«La nostra migrazione in Campania, sebbene sia costata il cambio di denominazione, dalla Sfinge, simbolo della nostra città, a Real, ci permetterà di vivere come squadra di calcio la sua giusta dimensione, confrontandoci con realtà sobrie e abbattendo i costi della trasferte rispetto al precedente campionato». Fabio Romano è l’allenatore in campo del Celle di San Vito, la squadra di calcio dell’ultimo comune pugliese per abitanti, che sono attualmente 147.
Dopo essere riuscito a concludere la sua prima stagione l’1 maggio scorso, tre anni dopo la ricostruzione del club della comunità subappeninica dalle radici angioine, chiudendo la Terza categoria all’ultimo posto «indolore» (dal fondo non esistono retrocessioni), il Celle lascia il girone foggiano per sbarcare nel gruppo B beneventano.
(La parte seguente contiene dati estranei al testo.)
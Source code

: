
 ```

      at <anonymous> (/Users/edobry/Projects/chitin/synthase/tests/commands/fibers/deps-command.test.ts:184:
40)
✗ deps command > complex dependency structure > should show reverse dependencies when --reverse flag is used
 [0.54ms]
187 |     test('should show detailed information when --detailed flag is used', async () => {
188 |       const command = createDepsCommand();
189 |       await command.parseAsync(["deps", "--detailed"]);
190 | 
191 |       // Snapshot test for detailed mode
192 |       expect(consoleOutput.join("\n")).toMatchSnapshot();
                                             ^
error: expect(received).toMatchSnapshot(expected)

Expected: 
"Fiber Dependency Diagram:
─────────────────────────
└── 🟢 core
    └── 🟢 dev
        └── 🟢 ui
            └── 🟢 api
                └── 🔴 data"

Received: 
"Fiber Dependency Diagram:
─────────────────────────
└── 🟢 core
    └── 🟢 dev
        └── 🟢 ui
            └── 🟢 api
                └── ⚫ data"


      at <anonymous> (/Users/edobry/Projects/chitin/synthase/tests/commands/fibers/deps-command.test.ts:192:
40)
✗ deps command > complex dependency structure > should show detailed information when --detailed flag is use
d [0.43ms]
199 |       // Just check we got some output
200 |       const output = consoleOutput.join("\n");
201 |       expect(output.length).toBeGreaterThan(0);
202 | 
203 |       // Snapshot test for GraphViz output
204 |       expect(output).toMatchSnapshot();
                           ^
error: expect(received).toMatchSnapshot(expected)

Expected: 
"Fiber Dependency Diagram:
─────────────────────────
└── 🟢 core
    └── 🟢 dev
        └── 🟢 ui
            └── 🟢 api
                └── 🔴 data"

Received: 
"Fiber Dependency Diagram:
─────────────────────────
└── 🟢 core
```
L’inserimento dei pugliesi fuori regione, rende questo torneo a 11 partecipanti, imponendo il turno di riposo, che il club giallo-verde ha effettuato in apertura di annata. «Domenica 6 novembre, alle 14.30, in anticipo, debutteremo nell’avellinese Montecalvo Irpino, in casa di una delle squadre più attrezzate del raggruppamento, Comprensorio Miscano, che in avvio è stata messa ko dal Castelfranco. Un possibile segno dell’equilibrio a venire di questo campionato che non vediamo l’ora di cominciare» dice il mister-fantasista del neonato Real Celle, il cui travalicamento dei confini dauni, «è stato caratterizzato da ostacoli burocratici e dispendio economico che ci sono stati imposti dalla Figc pugliese. Ma alla fine ce l’abbiamo fatta».
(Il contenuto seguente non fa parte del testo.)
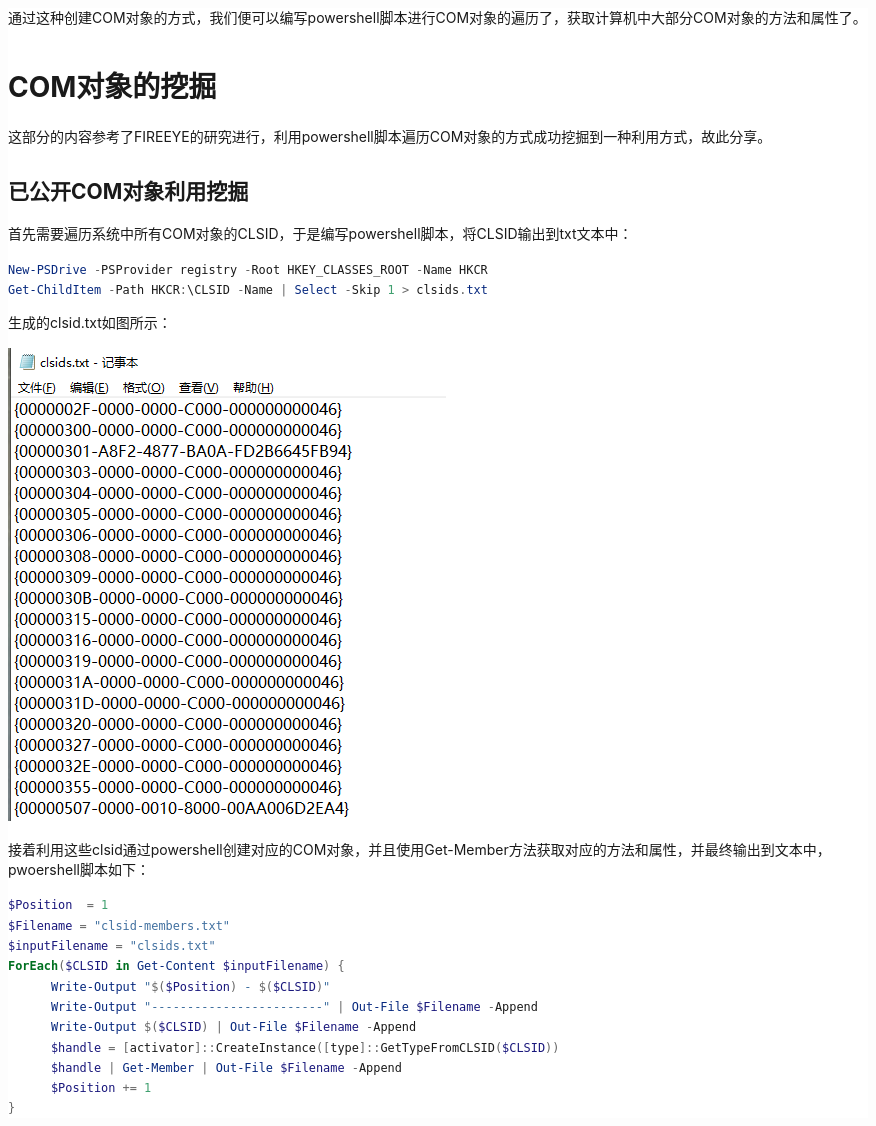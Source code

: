 通过这种创建COM对象的方式，我们便可以编写powershell脚本进行COM对象的遍历了，获取计算机中大部分COM对象的方法和属性了。

# COM对象的挖掘

这部分的内容参考了FIREEYE的研究进行，利用powershell脚本遍历COM对象的方式成功挖掘到一种利用方式，故此分享。

## 已公开COM对象利用挖掘

首先需要遍历系统中所有COM对象的CLSID，于是编写powershell脚本，将CLSID输出到txt文本中：

```powershell
New-PSDrive -PSProvider registry -Root HKEY_CLASSES_ROOT -Name HKCR
Get-ChildItem -Path HKCR:\CLSID -Name | Select -Skip 1 > clsids.txt
```

生成的clsid.txt如图所示：

![clsid](https://raw.githubusercontent.com/JoeyZzZzZz/JoeyZzZzZz.github.io/main/image/COM%E5%AF%B9%E8%B1%A1%E7%9A%84%E5%88%A9%E7%94%A8%E4%B8%8E%E6%8C%96%E6%8E%98/clsid.png)

接着利用这些clsid通过powershell创建对应的COM对象，并且使用Get-Member方法获取对应的方法和属性，并最终输出到文本中，pwoershell脚本如下：

```powershell
$Position  = 1
$Filename = "clsid-members.txt"
$inputFilename = "clsids.txt"
ForEach($CLSID in Get-Content $inputFilename) {
      Write-Output "$($Position) - $($CLSID)"
      Write-Output "------------------------" | Out-File $Filename -Append
      Write-Output $($CLSID) | Out-File $Filename -Append
      $handle = [activator]::CreateInstance([type]::GetTypeFromCLSID($CLSID))
      $handle | Get-Member | Out-File $Filename -Append
      $Position += 1
}
```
Oltre alle ragioni logistiche che la vedranno risparmiare con le trasferte campane 460 km totali e 39 km a domenica rispetto alla «profonda» Terza foggiana, a spingere il Celle a decidere di lasciare la geografia di appartenenza, «è stata quella denigrazione subita da più piazze cugine dove siamo stati accolti col pregiudizio di essere la squadra del più piccolo paese di Puglia» confessa Romano, invitato dalla Federcalcio pugliese a ridisegnare il direttivo del club in ossequio al regolamento sulla voce «trasferimento in altro girone». Al posto del padre Michele fondatore della Sfinge nel 2019, «sulla presidenza c’è mia moglie Consiglia Agrillo e il vicepresidente è Massimiliano Ciullo, tornato a sostenere il progetto gialloverde dopo aver fondato nel 2002 la prima squadra di calcio cittadina». Romano, numero 10 della formazioe, ora ammette di non «sapere dire se quello del Celle è un arrivederci alla Puglia sportiva. Ora siamo felici di trovarci in Campania, dove esporteremo la nostra passione, visto che - evidenzia il mister - i nostri giocatori non percepiscono stipendio e si tassano, tanto da aver lanciato sul web una raccolta fondi per la sussistenza del progetto. Certo siamo una formazione esterna, mix di esperienza e gioventù, che spera di trovare accoglienza. In questo senso registriamo già prima di giocare la solidarietà avversaria, a partire dal Fragneto Monforte, che mi ha comunicato che quando verrà da noi lo farà con una cinquantina di tifosi in bus per visitare le nostre bellezze».
Il Farnetum, così come il Reino, il 13 novembre per il primo match casalingo dei Romano boys, sarà ospite del campo «Argaria». La sua erba è da fare invidia alle concorrenti di periferia. La società, attraverso la pagina Facebook che è un approfondimento giornalistico tra serio e faceto, paragona arditamente il suo tappeto al «Bernabeu». Da qui il nuovo nome di Real Celle di San Vito. In campo, oltre a Romano, gli unici indigeni del comune franco-provenzale sono la punta Giannini e i centrocampisti Pavia e Furio. Quest’ultimo è stato adottato da Ascoli Satriano dopo il suo matrimonio con una cellese. È questa una delle storie della squadra dell’ultimo comune di Puglia, felice dell’etichetta di «migrante del calcio».